### RECORDS FOR THE EXERCISE
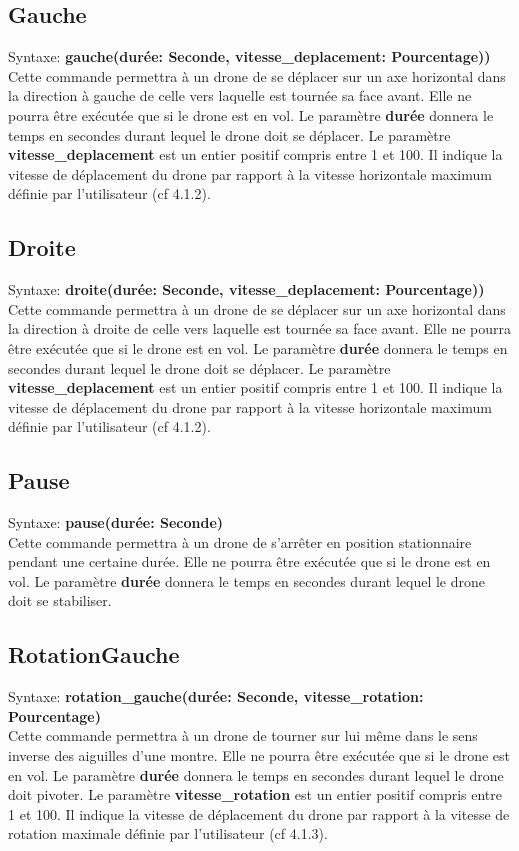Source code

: \documentclass[12pt, openany]{report}
\begin{document}
\subsection{Gauche}
\quad Syntaxe: \textbf{gauche(durée: Seconde, vitesse\_deplacement: Pourcentage))} \\
Cette commande permettra à un drone de se déplacer sur un axe horizontal dans la direction à gauche de celle vers laquelle est tournée sa face avant. 
Elle ne pourra être exécutée que si le drone est en vol.
Le paramètre \textbf{durée} donnera le temps en secondes durant lequel le drone doit se déplacer.
Le paramètre \textbf{vitesse\_deplacement} est un entier positif compris entre 1 et 100. Il indique la vitesse de déplacement du drone par rapport à la vitesse horizontale maximum définie par l'utilisateur (cf 4.1.2). \\

\subsection{Droite}
\quad Syntaxe: \textbf{droite(durée: Seconde, vitesse\_deplacement: Pourcentage))} \\
Cette commande permettra à un drone de se déplacer sur un axe horizontal dans la direction à droite de celle vers laquelle est tournée sa face avant. 
Elle ne pourra être exécutée que si le drone est en vol.
Le paramètre \textbf{durée} donnera le temps en secondes durant lequel le drone doit se déplacer.
Le paramètre \textbf{vitesse\_deplacement} est un entier positif compris entre 1 et 100. Il indique la vitesse de déplacement du drone par rapport à la vitesse horizontale maximum définie par l'utilisateur (cf 4.1.2). \\

\subsection{Pause}
\quad Syntaxe: \textbf{pause(durée: Seconde)} \\
Cette commande permettra à un drone de s'arrêter en position stationnaire pendant une certaine durée. 
Elle ne pourra être exécutée que si le drone est en vol.
Le paramètre \textbf{durée} donnera le temps en secondes durant lequel le drone doit se stabiliser. \\

\subsection{RotationGauche}
\quad Syntaxe: \textbf{rotation\_gauche(durée: Seconde, vitesse\_rotation: Pourcentage)} \\
Cette commande permettra à un drone de tourner sur lui même dans le sens inverse des aiguilles d'une montre. 
Elle ne pourra être exécutée que si le drone est en vol.
Le paramètre \textbf{durée} donnera le temps en secondes durant lequel le drone doit pivoter.
Le paramètre \textbf{vitesse\_rotation} est un entier positif compris entre 1 et 100. Il indique la vitesse de déplacement du drone par rapport à la vitesse de rotation maximale définie par l'utilisateur (cf 4.1.3). \\
\end{document}
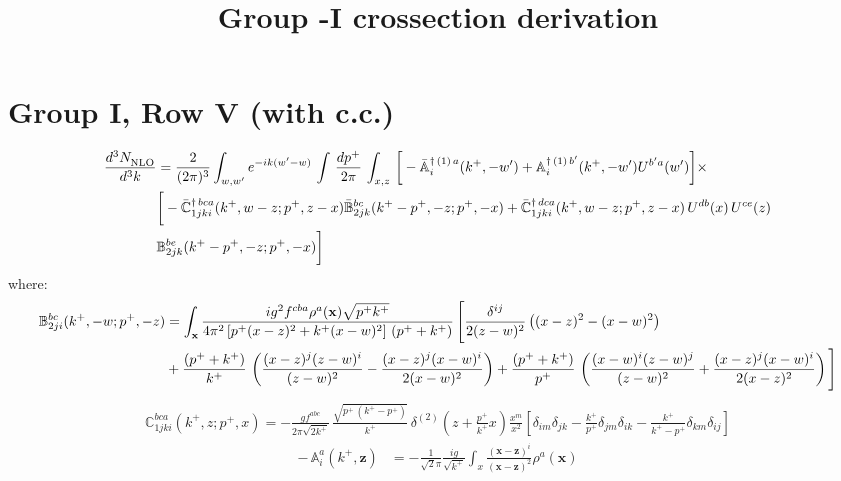 \documentclass[9pt]{article}
\title{Group -I crossection derivation}
\author{}
\date{}
\def\mf#1{\mathbb{#1}}
\numberwithin{equation}{section}
\begin{document}
\maketitle
\section{Group I, Row V (with c.c.)}
\begin{align}
    \frac{d^{3}N_{\rm NLO}^{\rm}}{d^{3}k}  & = \frac{2}{(2\pi)^{3}}  \int_{w, w^\prime} e^{-ik(w^\prime-w)}\, \int\, \frac{dp^{+}}{2\pi}\,\int_{x,z}\, \bigg[-\bar{\mf{A}}^{\dagger\,(1)\,a}_{i}(k^{+},-w^{\prime})+\mf{A}^{\dagger\, (1)\, b^{\prime}}_{i}(k^{+},-w^{\prime})U^{b^{\prime}a}(w^{\prime})\bigg]\times\notag \\ & \bigg[-\Bar{\mf{C}}^{\dagger\, bca}_{1jki}(k^{+},w-z;p^{+},z-x)\Bar{\mf{B}}^{bc}_{2jk}(k^{+}-p^{+},- z;p^{+},-x)+\bar{\mf{C}}^{\dagger\, dca}_{1jki}(k^+,w-z; p^+, z-x)\,U^{db}(x)\,U^{ce}(z) \notag \\ & {\mf{B}}^{be}_{2jk} (k^{+}-p^+, -z; p^+, -x) \bigg]\nonumber
\end{align}
where:
\begin{align}
     \mf{B}^{bc}_{2ji}(k^{+}, -w; p^{+}, -z) & =    \int_{\mathbf{x}}\frac{ig^{2}f^{cba}\rho^{a}(\mathbf{x})\sqrt{p^{+}k^{+}}}{4\pi^{2}\left[p^{+}(x-z)^{2}+k^{+} (x-w)^{2}\right]\,(p^{+}+k^{+})}\,\Bigg[\frac{\delta^{ij}}{2(z-w)^{2}}\left((x-z)^{2}-(x-w)^{2}\right)\notag \\ & +\frac{(p^{+}+k^{+})}{k^{+}}\,\left(\frac{(x-z)^{j}(z-w)^{i}}{(z-w)^{2}}-\frac{(x-z)^{j}(x-w)^{i}}{2(x-w)^{2}}\right) +\frac{(p^{+}+k^{+})}{p^{+}}\,\left(\frac{(x-w)^{i}(z-w)^{j}}{(z-w)^{2}} +\frac{(x-z)^{j}(x-w)^{i}}{2(x-z)^{2}}\right)\Bigg]
\end{align}
\begin{align}
   \mf{C}^{bca}_{1jki}(k^{+},z; p^{+},x) = -\frac{gf^{abc}}{2\pi \sqrt{2k^{+}}}\,\frac{\sqrt{p^{+}\,(k^{+}-p^{+})}}{k^{+}}\, \delta^{(2)}\left(z+\frac{p^{+}}{k^{+}} x\right)\frac{x^{m}}{x^{2}}\left[ \delta_{im} \delta_{jk}
     - \frac{k^{+}}{p^{+}}\delta_{jm} \delta_{ik}
   - \frac{k^{+}}{k^{+}-p^{+}} \delta_{km}\delta_{ij}
 \right]
\end{align}
\begin{align}
\label{A1coeff}
  -\, \mf{A}^{a}_{i}(k^{+},\mathbf{z})  & = - \frac{1}{\sqrt{2}\pi}\frac{ig}{\sqrt{k^+}}\int_{x}\frac{(\mathbf{x}-\mathbf{z})^{i}}{(\mathbf{x}-\mathbf{z})^{2}} \rho^{a}(\mathbf{x}) 
\end{align}
\end{document}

### TASK INSTRUCTIONS
Report every line of the entries that carries the word "mathbf".

### PROBLEM SOLUTION
     \mf{B}^{bc}_{2ji}(k^{+}, -w; p^{+}, -z) & =    \int_{\mathbf{x}}\frac{ig^{2}f^{cba}\rho^{a}(\mathbf{x})\sqrt{p^{+}k^{+}}}{4\pi^{2}\left[p^{+}(x-z)^{2}+k^{+} (x-w)^{2}\right]\,(p^{+}+k^{+})}\,\Bigg[\frac{\delta^{ij}}{2(z-w)^{2}}\left((x-z)^{2}-(x-w)^{2}\right)\notag \\ & +\frac{(p^{+}+k^{+})}{k^{+}}\,\left(\frac{(x-z)^{j}(z-w)^{i}}{(z-w)^{2}}-\frac{(x-z)^{j}(x-w)^{i}}{2(x-w)^{2}}\right) +\frac{(p^{+}+k^{+})}{p^{+}}\,\left(\frac{(x-w)^{i}(z-w)^{j}}{(z-w)^{2}} +\frac{(x-z)^{j}(x-w)^{i}}{2(x-z)^{2}}\right)\Bigg]
  -\, \mf{A}^{a}_{i}(k^{+},\mathbf{z})  & = - \frac{1}{\sqrt{2}\pi}\frac{ig}{\sqrt{k^+}}\int_{x}\frac{(\mathbf{x}-\mathbf{z})^{i}}{(\mathbf{x}-\mathbf{z})^{2}} \rho^{a}(\mathbf{x}) 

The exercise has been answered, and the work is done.